3.1. Foundational Concepts

3.1.1. Self-Supervised Learning (SSL)

SSL is a subfield of machine learning where a model learns from data that has not been manually labeled. The core idea is to create a "pretext task" using the data itself, forcing the model to learn meaningful representations to solve it. For example, a model might be tasked with predicting a missing patch in an image (inpainting), predicting the relative position of two patches (jigsaw puzzle), or colorizing a grayscale image. The learned representations can then be transferred to "downstream tasks" (e.g., image classification) by training a simple linear classifier on top of the frozen features or by fine-tuning the entire network.

3.1.2. Contrastive Learning

Contrastive learning is a dominant paradigm in SSL. It trains a model to distinguish between similar and dissimilar things. In the context of visual learning, the model is given an "anchor" (an augmented view of an image) and must identify a "positive" sample (another augmented view of the same image) from a set of "negative" samples (views of different images).

The goal is to learn an embedding function that maps positive pairs close together in the feature space and pushes negative pairs far apart. A common loss function used for this is the InfoNCE (Noise Contrastive Estimation) loss:

$ \mathcal{L}{i} = -\log \frac{\exp(\text{sim}(z_i, z_j) / \tau)}{\sum{k=1}^{N} \mathbf{1}_{k \neq i} \exp(\text{sim}(z_i, z_k) / \tau)} $

$z_i$ and $z_j$ are the feature vectors of a positive pair (e.g., two views of the same image).
$\text{sim}(u, v)$ is a similarity function, typically the cosine similarity $u^T v / (||u|| ||v||)$ .
The sum in the denominator is over all other N-1 samples in the batch, which act as negatives.
$\tau$ is a temperature hyperparameter that controls the sharpness of the distribution. A lower temperature makes the task harder by amplifying distances, forcing the model to learn more discriminative features.

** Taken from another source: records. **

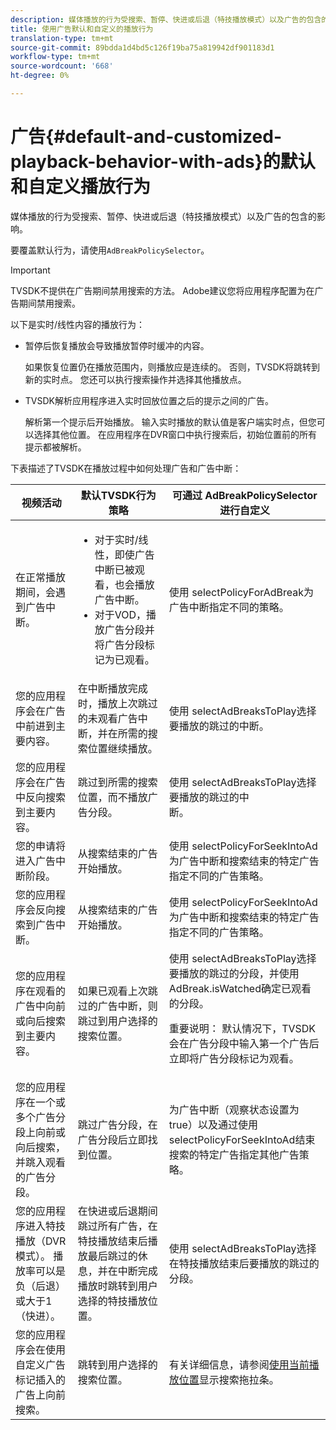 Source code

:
 ```yaml
---
description: 媒体播放的行为受搜索、暂停、快进或后退（特技播放模式）以及广告的包含的影响。
title: 使用广告默认和自定义的播放行为
translation-type: tm+mt
source-git-commit: 89bdda1d4bd5c126f19ba75a819942df901183d1
workflow-type: tm+mt
source-wordcount: '668'
ht-degree: 0%

---
```



# 广告{#default-and-customized-playback-behavior-with-ads}的默认和自定义播放行为

媒体播放的行为受搜索、暂停、快进或后退（特技播放模式）以及广告的包含的影响。

要覆盖默认行为，请使用`AdBreakPolicySelector`。

>[!IMPORTANT]
>
>TVSDK不提供在广告期间禁用搜索的方法。 Adobe建议您将应用程序配置为在广告期间禁用搜索。

以下是实时/线性内容的播放行为：

* 暂停后恢复播放会导致播放暂停时缓冲的内容。

   如果恢复位置仍在播放范围内，则播放应是连续的。 否则，TVSDK将跳转到新的实时点。 您还可以执行搜索操作并选择其他播放点。
* TVSDK解析应用程序进入实时回放位置之后的提示之间的广告。

   解析第一个提示后开始播放。 输入实时播放的默认值是客户端实时点，但您可以选择其他位置。 在应用程序在DVR窗口中执行搜索后，初始位置前的所有提示都被解析。

下表描述了TVSDK在播放过程中如何处理广告和广告中断：

<table id="table_466538B1C2A646B89EB4F9AA111203BE"> 
 <thead> 
  <tr> 
   <th colname="col1" class="entry"> 视频活动 </th> 
   <th colname="col2" class="entry"> 默认TVSDK行为策略 </th> 
   <th colname="col3" class="entry">可通过<span class="codeph"> AdBreakPolicySelector </span>进行自定义 </th> 
  </tr>
 </thead>
 <tbody> 
  <tr> 
   <td colname="col1"> 在正常播放期间，会遇到广告中断。 </td> 
   <td colname="col2"> 
    <ul id="ul_10D2638676EA4ADDA718E61BD4FDC1D2"> 
     <li id="li_D5CC30F063934C738971E2E8AF00C137"> 对于实时/线性，即使广告中断已被观看，也会播放广告中断。 </li> 
     <li id="li_D962C0938DA74186AE99D117E5A74E38">对于VOD，播放广告分段并将广告分段标记为已观看。 </li> 
    </ul> </td> 
   <td colname="col3">使用<span class="codeph"> selectPolicyForAdBreak</span>为广告中断指定不同的策略。 </td> 
  </tr> 
  <tr> 
   <td colname="col1"> 您的应用程序会在广告中前进到主要内容。 </td> 
   <td colname="col2"> 在中断播放完成时，播放上次跳过的未观看广告中断，并在所需的搜索位置继续播放。 </td> 
   <td colname="col3">使用<span class="codeph"> selectAdBreaksToPlay</span>选择要播放的跳过的中断。 </td> 
  </tr> 
  <tr> 
   <td colname="col1"> 您的应用程序会在广告中反向搜索到主要内容。 </td> 
   <td colname="col2"> 跳过到所需的搜索位置，而不播放广告分段。 </td> 
   <td colname="col3">使用<span class="codeph"> selectAdBreaksToPlay</span>选择要播放的跳过的中断。                      </td> 
  </tr> 
  <tr> 
   <td colname="col1"> 您的申请将进入广告中断阶段。 </td> 
   <td colname="col2"> 从搜索结束的广告开始播放。 </td> 
   <td colname="col3">使用<span class="codeph"> selectPolicyForSeekIntoAd</span>为广告中断和搜索结束的特定广告指定不同的广告策略。 </td> 
  </tr> 
  <tr> 
   <td colname="col1"> 您的应用程序会反向搜索到广告中断。 </td> 
   <td colname="col2"> 从搜索结束的广告开始播放。 </td> 
   <td colname="col3">使用<span class="codeph"> selectPolicyForSeekIntoAd</span>为广告中断和搜索结束的特定广告指定不同的广告策略。 </td> 
  </tr> 
  <tr> 
   <td colname="col1"> 您的应用程序在观看的广告中向前或向后搜索到主要内容。 </td> 
   <td colname="col2"> 如果已观看上次跳过的广告中断，则跳过到用户选择的搜索位置。 </td> 
   <td colname="col3">使用<span class="codeph"> selectAdBreaksToPlay</span>选择要播放的跳过的分段，并使用<span class="codeph"> AdBreak.isWatched</span>确定已观看的分段。 <p>重要说明： 默认情况下，TVSDK会在广告分段中输入第一个广告后立即将广告分段标记为观看。 </p> </td> 
  </tr> 
  <tr> 
   <td colname="col1"> 您的应用程序在一个或多个广告分段上向前或向后搜索，并跳入观看的广告分段。 </td> 
   <td colname="col2"> 跳过广告分段，在广告分段后立即找到位置。 </td> 
   <td colname="col3">为广告中断（观察状态设置为true）以及通过使用<span class="codeph"> selectPolicyForSeekIntoAd</span>结束搜索的特定广告指定其他广告策略。 </td> 
  </tr> 
  <tr> 
   <td colname="col1"> 您的应用程序进入特技播放（DVR模式）。 播放率可以是负（后退）或大于1（快进）。 </td> 
   <td colname="col2"> 在快进或后退期间跳过所有广告，在特技播放结束后播放最后跳过的休息，并在中断完成播放时跳转到用户选择的特技播放位置。 </td> 
   <td colname="col3">使用<span class="codeph"> selectAdBreaksToPlay</span>选择在特技播放结束后要播放的跳过的分段。 </td> 
  </tr> 
  <tr> 
   <td colname="col1"> 您的应用程序会在使用自定义广告标记插入的广告上向前搜索。 </td> 
   <td colname="col2"> 跳转到用户选择的搜索位置。 </td> 
   <td colname="col3">有关详细信息，请参阅<a href="../../tvsdk-1.4-for-android/ui-configure/android-1.4-ui-seek-scrub-bar-display.md">使用当前播放位置</a>显示搜索拖拉条。 </td> 
  </tr> 
 </tbody> 
</table>

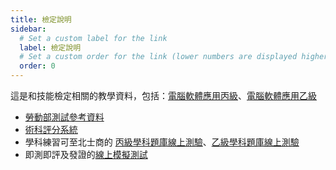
 ```yaml
---
title: 檢定說明
sidebar:
  # Set a custom label for the link
  label: 檢定說明
  # Set a custom order for the link (lower numbers are displayed higher up)
  order: 0
---
```


這是和技能檢定相關的教學資料，包括：[電腦軟體應用丙級](./cert3)、[電腦軟體應用乙級](./cert2)

- [勞動部測試參考資料](https://techbank.wdasec.gov.tw/owInform/TestReferData.aspx)
- [術科評分系統](http://www.928.tw/)
- 學科練習可至北士商的 [丙級學科題庫線上測驗](http://onlinetest1-2.slhs.tp.edu.tw/bestcontent.asp?examid=t11800n1)、[乙級學科題庫線上測驗](http://onlinetest3-1.slhs.tp.edu.tw/bestcontent.asp?examid=t118002)
- 即測即評及發證的[線上模擬測試](https://etest.wdasec.gov.tw/eTest/Forms/ExamineeService.aspx)
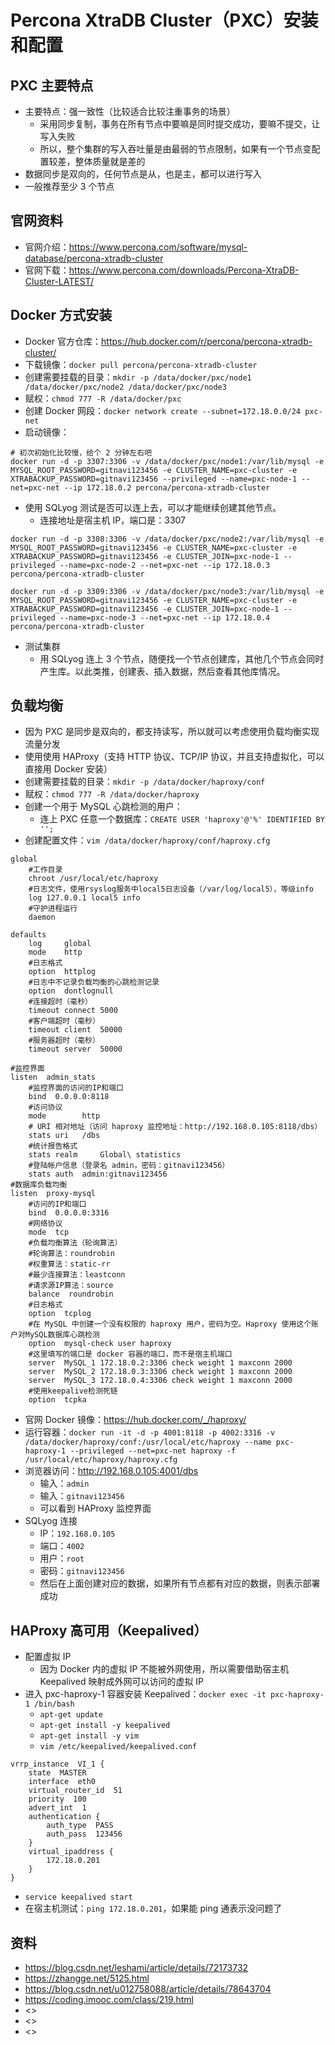 # Percona XtraDB Cluster（PXC）安装和配置

## PXC 主要特点

- 主要特点：强一致性（比较适合比较注重事务的场景）
	- 采用同步复制，事务在所有节点中要嘛是同时提交成功，要嘛不提交，让写入失败
	- 所以，整个集群的写入吞吐量是由最弱的节点限制，如果有一个节点变配置较差，整体质量就是差的
- 数据同步是双向的，任何节点是从，也是主，都可以进行写入
- 一般推荐至少 3 个节点

## 官网资料

- 官网介绍：<https://www.percona.com/software/mysql-database/percona-xtradb-cluster>
- 官网下载：<https://www.percona.com/downloads/Percona-XtraDB-Cluster-LATEST/>

## Docker 方式安装

- Docker 官方仓库：<https://hub.docker.com/r/percona/percona-xtradb-cluster/>
- 下载镜像：`docker pull percona/percona-xtradb-cluster`
- 创建需要挂载的目录：`mkdir -p /data/docker/pxc/node1 /data/docker/pxc/node2 /data/docker/pxc/node3`
- 赋权：`chmod 777 -R /data/docker/pxc`
- 创建 Docker 网段：`docker network create --subnet=172.18.0.0/24 pxc-net`
- 启动镜像：

```
# 初次初始化比较慢，给个 2 分钟左右吧
docker run -d -p 3307:3306 -v /data/docker/pxc/node1:/var/lib/mysql -e MYSQL_ROOT_PASSWORD=gitnavi123456 -e CLUSTER_NAME=pxc-cluster -e XTRABACKUP_PASSWORD=gitnavi123456 --privileged --name=pxc-node-1 --net=pxc-net --ip 172.18.0.2 percona/percona-xtradb-cluster
```

- 使用 SQLyog 测试是否可以连上去，可以才能继续创建其他节点。
	- 连接地址是宿主机 IP，端口是：3307

```
docker run -d -p 3308:3306 -v /data/docker/pxc/node2:/var/lib/mysql -e MYSQL_ROOT_PASSWORD=gitnavi123456 -e CLUSTER_NAME=pxc-cluster -e XTRABACKUP_PASSWORD=gitnavi123456 -e CLUSTER_JOIN=pxc-node-1 --privileged --name=pxc-node-2 --net=pxc-net --ip 172.18.0.3 percona/percona-xtradb-cluster

docker run -d -p 3309:3306 -v /data/docker/pxc/node3:/var/lib/mysql -e MYSQL_ROOT_PASSWORD=gitnavi123456 -e CLUSTER_NAME=pxc-cluster -e XTRABACKUP_PASSWORD=gitnavi123456 -e CLUSTER_JOIN=pxc-node-1 --privileged --name=pxc-node-3 --net=pxc-net --ip 172.18.0.4 percona/percona-xtradb-cluster
```

- 测试集群
	- 用 SQLyog 连上 3 个节点，随便找一个节点创建库，其他几个节点会同时产生库。以此类推，创建表、插入数据，然后查看其他库情况。

## 负载均衡

- 因为 PXC 是同步是双向的，都支持读写，所以就可以考虑使用负载均衡实现流量分发
- 使用使用 HAProxy（支持 HTTP 协议、TCP/IP 协议，并且支持虚拟化，可以直接用 Docker 安装）
- 创建需要挂载的目录：`mkdir -p /data/docker/haproxy/conf`
- 赋权：`chmod 777 -R /data/docker/haproxy`
- 创建一个用于 MySQL 心跳检测的用户：
	- 连上 PXC 任意一个数据库：`CREATE USER 'haproxy'@'%' IDENTIFIED BY '';`
- 创建配置文件：`vim /data/docker/haproxy/conf/haproxy.cfg`

```
global
	#工作目录
	chroot /usr/local/etc/haproxy
	#日志文件，使用rsyslog服务中local5日志设备（/var/log/local5），等级info
	log 127.0.0.1 local5 info
	#守护进程运行
	daemon

defaults
	log 	global
	mode	http
	#日志格式
	option 	httplog
	#日志中不记录负载均衡的心跳检测记录
	option 	dontlognull
	#连接超时（毫秒）
	timeout connect 5000
	#客户端超时（毫秒）
	timeout client  50000
	#服务器超时（毫秒）
	timeout server  50000

#监控界面	
listen  admin_stats
	#监控界面的访问的IP和端口
	bind  0.0.0.0:8118
	#访问协议
	mode        http
	# URI 相对地址（访问 haproxy 监控地址：http://192.168.0.105:8118/dbs）
	stats uri   /dbs
	#统计报告格式
	stats realm     Global\ statistics
	#登陆帐户信息（登录名 admin，密码：gitnavi123456）
	stats auth  admin:gitnavi123456
#数据库负载均衡
listen  proxy-mysql
	#访问的IP和端口
	bind  0.0.0.0:3316
	#网络协议
	mode  tcp
	#负载均衡算法（轮询算法）
	#轮询算法：roundrobin
	#权重算法：static-rr
	#最少连接算法：leastconn
	#请求源IP算法：source 
	balance  roundrobin
	#日志格式
	option  tcplog
	#在 MySQL 中创建一个没有权限的 haproxy 用户，密码为空。Haproxy 使用这个账户对MySQL数据库心跳检测
	option  mysql-check user haproxy
	#这里填写的端口是 docker 容器的端口，而不是宿主机端口
	server  MySQL_1 172.18.0.2:3306 check weight 1 maxconn 2000
	server  MySQL_2 172.18.0.3:3306 check weight 1 maxconn 2000
	server  MySQL_3 172.18.0.4:3306 check weight 1 maxconn 2000
	#使用keepalive检测死链
	option  tcpka
```

- 官网 Docker 镜像：<https://hub.docker.com/_/haproxy/>
- 运行容器：`docker run -it -d -p 4001:8118 -p 4002:3316 -v /data/docker/haproxy/conf:/usr/local/etc/haproxy --name pxc-haproxy-1 --privileged --net=pxc-net haproxy -f /usr/local/etc/haproxy/haproxy.cfg`
- 浏览器访问：<http://192.168.0.105:4001/dbs>
	- 输入：`admin`
	- 输入：`gitnavi123456`
	- 可以看到 HAProxy 监控界面
- SQLyog 连接
	- IP：`192.168.0.105`
	- 端口：`4002`
	- 用户：`root`
	- 密码：`gitnavi123456`
	- 然后在上面创建对应的数据，如果所有节点都有对应的数据，则表示部署成功

## HAProxy 高可用（Keepalived）

- 配置虚拟 IP
	- 因为 Docker 内的虚拟 IP 不能被外网使用，所以需要借助宿主机 Keepalived 映射成外网可以访问的虚拟 IP
- 进入 pxc-haproxy-1 容器安装 Keepalived：`docker exec -it pxc-haproxy-1 /bin/bash`
	- `apt-get update`
	- `apt-get install -y keepalived`
	- `apt-get install -y vim`
	- `vim /etc/keepalived/keepalived.conf`

```
vrrp_instance  VI_1 {
    state  MASTER
    interface  eth0
    virtual_router_id  51
    priority  100
    advert_int  1
    authentication {
        auth_type  PASS
        auth_pass  123456
    }
    virtual_ipaddress {
        172.18.0.201
    }
}
```

- `service keepalived start`
- 在宿主机测试：`ping 172.18.0.201`，如果能 ping 通表示没问题了

## 资料

- <https://blog.csdn.net/leshami/article/details/72173732>
- <https://zhangge.net/5125.html>
- <https://blog.csdn.net/u012758088/article/details/78643704>
- <https://coding.imooc.com/class/219.html>
- <>
- <>
- <>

3.1.3. Clustering-based SSL

Another approach to SSL involves using clustering algorithms. These methods typically operate in two alternating steps:

Cluster Features: Run a clustering algorithm (like k-means) on the feature representations of the entire dataset. This groups images with similar features together.
Train Network: Use the resulting cluster assignments as "pseudo-labels" to train the neural network in a standard supervised classification setup.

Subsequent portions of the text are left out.